Let me be the first to say that I, your faithful bucket-headed webmaster, am a lucky gaijin bastard. If anyone could have preemptively told me that our rabid little gaming blog would some day make its cameo in Bomberman Live on the Xbox 360, I’d say they were optimistic … but terminally nuts. Had someone also said that this partnership would also place me in Japan to play with Hudson”s new toys and games in their native headquarters, I’d say that was as likely as a nobody in Miami randomly starting up a popular gaming site. Stranger things have happened, I guess! I had always been hoping that a trip this epic would come up in my life for some random reason, and sure enough the moment came. This stuff happens to people and today ... I'm that guy!
The primary agenda was to tackle a towering pile of upcoming games: Bomberman Land, Otada Master, Teku Teku Angel (a pedometer/digital pet), vague embargoed thing 1 involving the cleansing of flying vessels, working game 2 involving pew-pew-pew and time, Deca Sporta, and Dungeon Explorer. I would also get to meet some key people as well: Master Higgins himself Takahashi-san, Hudson Entertainment President-san, Head of the Mobile-san, and big teams of people (sans) that do everything from sound design to Wiimote programming.
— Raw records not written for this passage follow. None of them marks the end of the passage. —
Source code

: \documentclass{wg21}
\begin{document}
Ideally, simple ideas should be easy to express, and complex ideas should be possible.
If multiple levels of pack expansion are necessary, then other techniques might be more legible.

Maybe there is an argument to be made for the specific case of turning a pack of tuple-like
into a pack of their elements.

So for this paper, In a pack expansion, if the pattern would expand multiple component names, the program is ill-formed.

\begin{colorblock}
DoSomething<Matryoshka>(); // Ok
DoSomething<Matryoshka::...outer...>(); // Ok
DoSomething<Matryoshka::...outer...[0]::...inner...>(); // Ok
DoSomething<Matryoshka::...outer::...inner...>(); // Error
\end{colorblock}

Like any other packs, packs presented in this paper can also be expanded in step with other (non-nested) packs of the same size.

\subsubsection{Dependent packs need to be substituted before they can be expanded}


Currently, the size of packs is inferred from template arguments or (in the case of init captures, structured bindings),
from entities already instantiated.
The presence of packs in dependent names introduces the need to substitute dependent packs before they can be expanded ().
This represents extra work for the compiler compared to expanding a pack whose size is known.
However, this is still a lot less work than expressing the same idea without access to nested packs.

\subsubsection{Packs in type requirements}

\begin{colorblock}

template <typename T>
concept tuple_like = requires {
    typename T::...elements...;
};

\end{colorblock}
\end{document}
I also ate as much delicious and repulsive strange food their beautiful country would dare feed a curious sharp-dressed man in a home-made robot helmet.
Sure, I could have gone out there and just blogged about the games. But how typical would that be? If you’ve ever wondered what taking a trip with a big gaming company like this might be like across the ocean, I invite you to embark on the trilogy I’m about to relay which can only be described as Mega Happy Fun Hudson Week GET!
From Sapporo to Tokyo with the bee: Press week at Hudson, Japan
Not pictured: Me not significantly much taller than anyone in Japan. Tom Selleck’s mustache lies!
I mulled over it for what seemed like … heh, seconds. When in doubt, I often fall back on the hidden wisdom of Lethal Weapon -- the scene where Gibson is invited to Glover’s house for dinner and hates his wife's cooking and, after they leave, they laugh about how bad it was. The wrong thing would be to throw up on his wife and kick her in the taco on your way out. Hudson: am I signing up to like your wife’s cooking? No. If in the end I dislike the products, I can criticize them with the best intentions in the hopes that my feedback is considered before they go to market. This is responsible, no matter who foots the bill. Beers clink, laughs are had, and life goes on.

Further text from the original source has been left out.